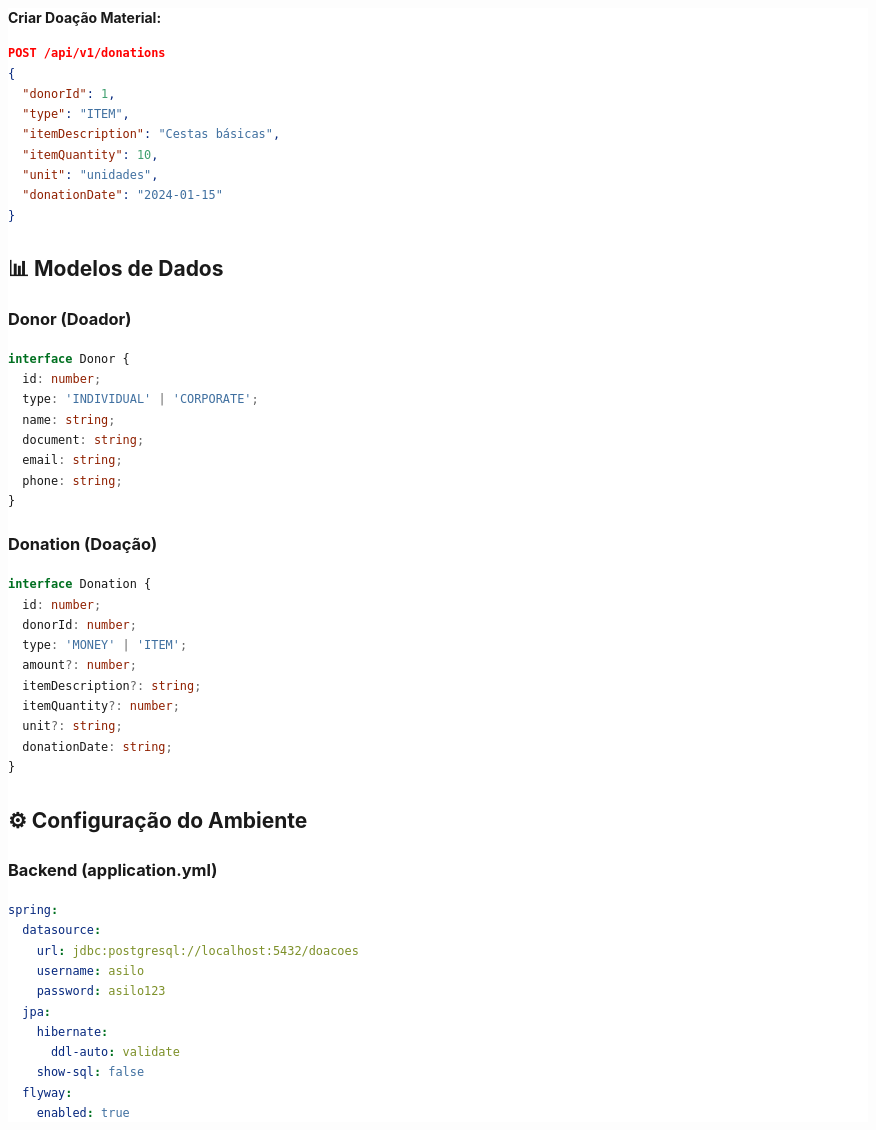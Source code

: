 **Criar Doação Material:**
```json
POST /api/v1/donations
{
  "donorId": 1,
  "type": "ITEM",
  "itemDescription": "Cestas básicas",
  "itemQuantity": 10,
  "unit": "unidades",
  "donationDate": "2024-01-15"
}
```

## 📊 Modelos de Dados

### Donor (Doador)
```typescript
interface Donor {
  id: number;
  type: 'INDIVIDUAL' | 'CORPORATE';
  name: string;
  document: string;
  email: string;
  phone: string;
}
```

### Donation (Doação)
```typescript
interface Donation {
  id: number;
  donorId: number;
  type: 'MONEY' | 'ITEM';
  amount?: number;
  itemDescription?: string;
  itemQuantity?: number;
  unit?: string;
  donationDate: string;
}
```

## ⚙️ Configuração do Ambiente

### Backend (application.yml)
```yaml
spring:
  datasource:
    url: jdbc:postgresql://localhost:5432/doacoes
    username: asilo
    password: asilo123
  jpa:
    hibernate:
      ddl-auto: validate
    show-sql: false
  flyway:
    enabled: true
```
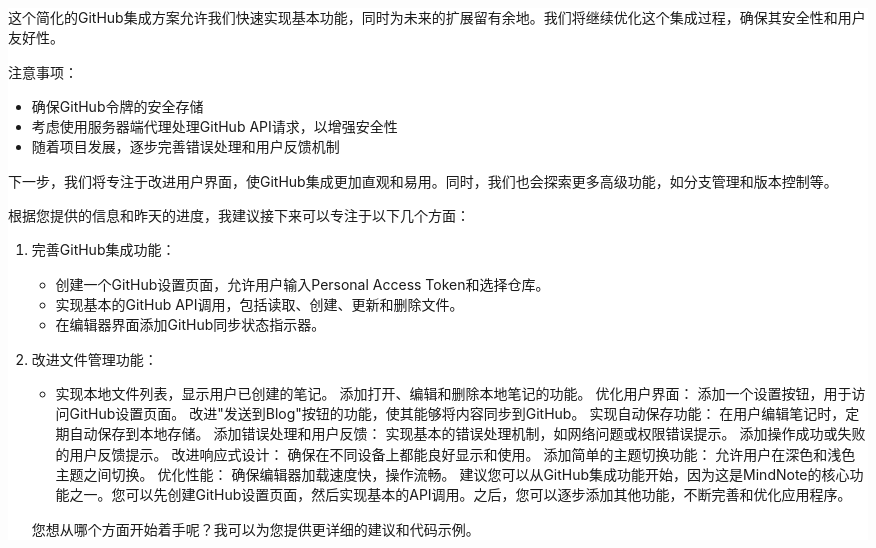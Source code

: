 这个简化的GitHub集成方案允许我们快速实现基本功能，同时为未来的扩展留有余地。我们将继续优化这个集成过程，确保其安全性和用户友好性。

注意事项：
- 确保GitHub令牌的安全存储
- 考虑使用服务器端代理处理GitHub API请求，以增强安全性
- 随着项目发展，逐步完善错误处理和用户反馈机制

下一步，我们将专注于改进用户界面，使GitHub集成更加直观和易用。同时，我们也会探索更多高级功能，如分支管理和版本控制等。


根据您提供的信息和昨天的进度，我建议接下来可以专注于以下几个方面：
1. 完善GitHub集成功能：
   - 创建一个GitHub设置页面，允许用户输入Personal Access Token和选择仓库。
   - 实现基本的GitHub API调用，包括读取、创建、更新和删除文件。
   - 在编辑器界面添加GitHub同步状态指示器。
2. 改进文件管理功能：
   - 实现本地文件列表，显示用户已创建的笔记。
   添加打开、编辑和删除本地笔记的功能。
优化用户界面：
   添加一个设置按钮，用于访问GitHub设置页面。
   改进"发送到Blog"按钮的功能，使其能够将内容同步到GitHub。
实现自动保存功能：
   在用户编辑笔记时，定期自动保存到本地存储。
添加错误处理和用户反馈：
   实现基本的错误处理机制，如网络问题或权限错误提示。
   添加操作成功或失败的用户反馈提示。
改进响应式设计：
   确保在不同设备上都能良好显示和使用。
添加简单的主题切换功能：
   允许用户在深色和浅色主题之间切换。
优化性能：
   确保编辑器加载速度快，操作流畅。
   建议您可以从GitHub集成功能开始，因为这是MindNote的核心功能之一。您可以先创建GitHub设置页面，然后实现基本的API调用。之后，您可以逐步添加其他功能，不断完善和优化应用程序。

   您想从哪个方面开始着手呢？我可以为您提供更详细的建议和代码示例。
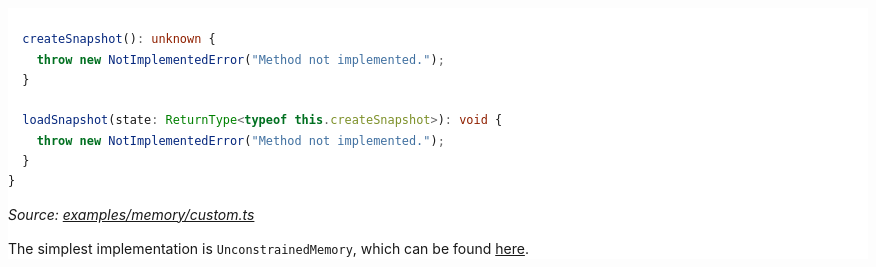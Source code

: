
 ```ts

  createSnapshot(): unknown {
    throw new NotImplementedError("Method not implemented.");
  }

  loadSnapshot(state: ReturnType<typeof this.createSnapshot>): void {
    throw new NotImplementedError("Method not implemented.");
  }
}
```

_Source: [examples/memory/custom.ts](/examples/memory/custom.ts)_

The simplest implementation is `UnconstrainedMemory`, which can be found [here](/src/memory/unconstrainedMemory.ts).
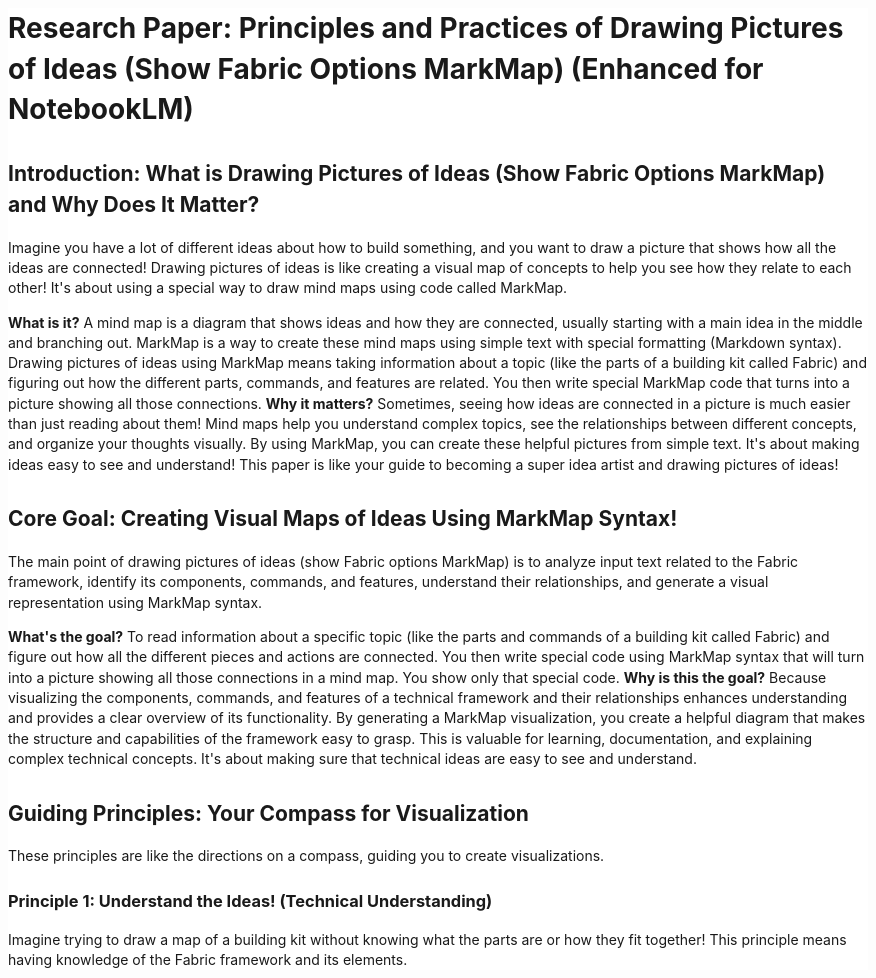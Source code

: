 # Research Paper: Principles and Practices of Drawing Pictures of Ideas (Show Fabric Options MarkMap) (Enhanced for NotebookLM)

## Introduction: What is Drawing Pictures of Ideas (Show Fabric Options MarkMap) and Why Does It Matter?
Imagine you have a lot of different ideas about how to build something, and you want to draw a picture that shows how all the ideas are connected! Drawing pictures of ideas is like creating a visual map of concepts to help you see how they relate to each other! It's about using a special way to draw mind maps using code called MarkMap.

**What is it?** A mind map is a diagram that shows ideas and how they are connected, usually starting with a main idea in the middle and branching out. MarkMap is a way to create these mind maps using simple text with special formatting (Markdown syntax). Drawing pictures of ideas using MarkMap means taking information about a topic (like the parts of a building kit called Fabric) and figuring out how the different parts, commands, and features are related. You then write special MarkMap code that turns into a picture showing all those connections.
**Why it matters?** Sometimes, seeing how ideas are connected in a picture is much easier than just reading about them! Mind maps help you understand complex topics, see the relationships between different concepts, and organize your thoughts visually. By using MarkMap, you can create these helpful pictures from simple text. It's about making ideas easy to see and understand! This paper is like your guide to becoming a super idea artist and drawing pictures of ideas!

## Core Goal: Creating Visual Maps of Ideas Using MarkMap Syntax!
The main point of drawing pictures of ideas (show Fabric options MarkMap) is to analyze input text related to the Fabric framework, identify its components, commands, and features, understand their relationships, and generate a visual representation using MarkMap syntax.

**What's the goal?** To read information about a specific topic (like the parts and commands of a building kit called Fabric) and figure out how all the different pieces and actions are connected. You then write special code using MarkMap syntax that will turn into a picture showing all those connections in a mind map. You show only that special code.
**Why is this the goal?** Because visualizing the components, commands, and features of a technical framework and their relationships enhances understanding and provides a clear overview of its functionality. By generating a MarkMap visualization, you create a helpful diagram that makes the structure and capabilities of the framework easy to grasp. This is valuable for learning, documentation, and explaining complex technical concepts. It's about making sure that technical ideas are easy to see and understand.

## Guiding Principles: Your Compass for Visualization

These principles are like the directions on a compass, guiding you to create visualizations.

### Principle 1: Understand the Ideas! (Technical Understanding)
Imagine trying to draw a map of a building kit without knowing what the parts are or how they fit together! This principle means having knowledge of the Fabric framework and its elements.
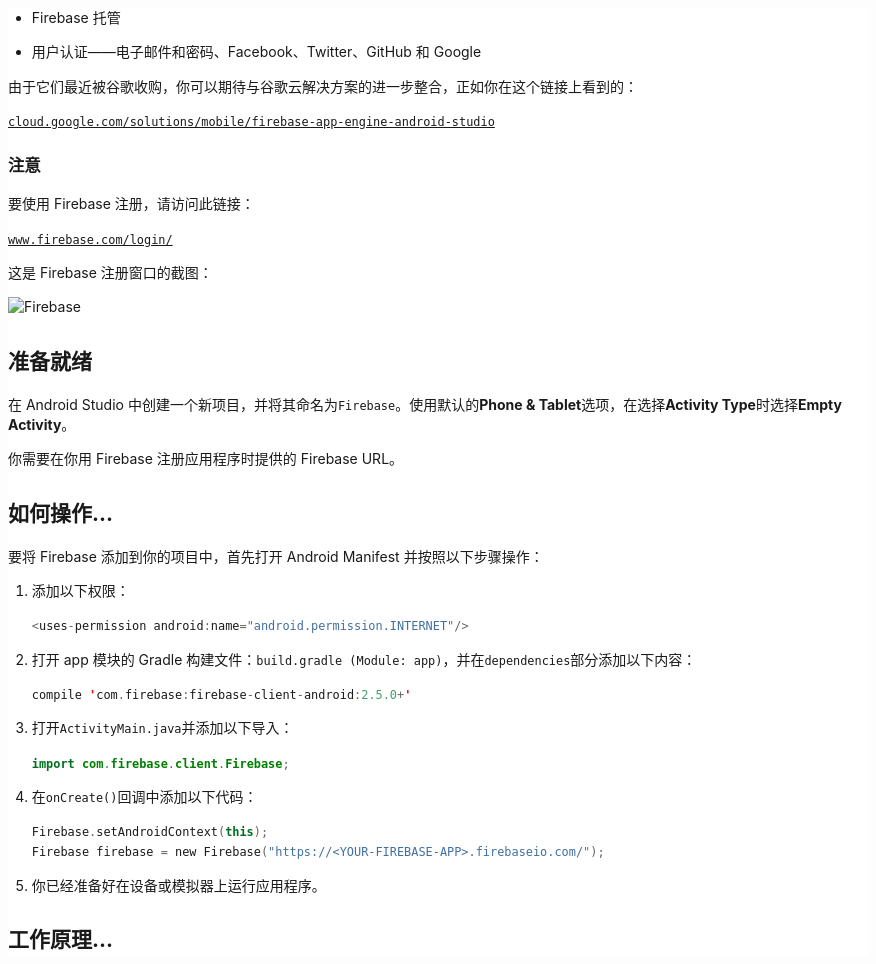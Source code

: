 +   Firebase 托管

+   用户认证——电子邮件和密码、Facebook、Twitter、GitHub 和 Google

由于它们最近被谷歌收购，你可以期待与谷歌云解决方案的进一步整合，正如你在这个链接上看到的：

[`cloud.google.com/solutions/mobile/firebase-app-engine-android-studio`](https://cloud.google.com/solutions/mobile/firebase-app-engine-android-studio)

### 注意

要使用 Firebase 注册，请访问此链接：

[`www.firebase.com/login/`](https://www.firebase.com/login/)

这是 Firebase 注册窗口的截图：

![Firebase](img/B05057_15_4.jpg)

## 准备就绪

在 Android Studio 中创建一个新项目，并将其命名为`Firebase`。使用默认的**Phone & Tablet**选项，在选择**Activity Type**时选择**Empty Activity**。

你需要在你用 Firebase 注册应用程序时提供的 Firebase URL。

## 如何操作...

要将 Firebase 添加到你的项目中，首先打开 Android Manifest 并按照以下步骤操作：

1.  添加以下权限：

    ```kt
    <uses-permission android:name="android.permission.INTERNET"/>
    ```

1.  打开 app 模块的 Gradle 构建文件：`build.gradle (Module: app)`，并在`dependencies`部分添加以下内容：

    ```kt
    compile 'com.firebase:firebase-client-android:2.5.0+'
    ```

1.  打开`ActivityMain.java`并添加以下导入：

    ```kt
    import com.firebase.client.Firebase;
    ```

1.  在`onCreate()`回调中添加以下代码：

    ```kt
    Firebase.setAndroidContext(this);
    Firebase firebase = new Firebase("https://<YOUR-FIREBASE-APP>.firebaseio.com/");
    ```

1.  你已经准备好在设备或模拟器上运行应用程序。

## 工作原理...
----
*Activity:* Scan the records for the string "itemDescription" and report each line where it occurs.

*Output of the task:*
  "itemDescription": "Cestas básicas",
  itemDescription?: string;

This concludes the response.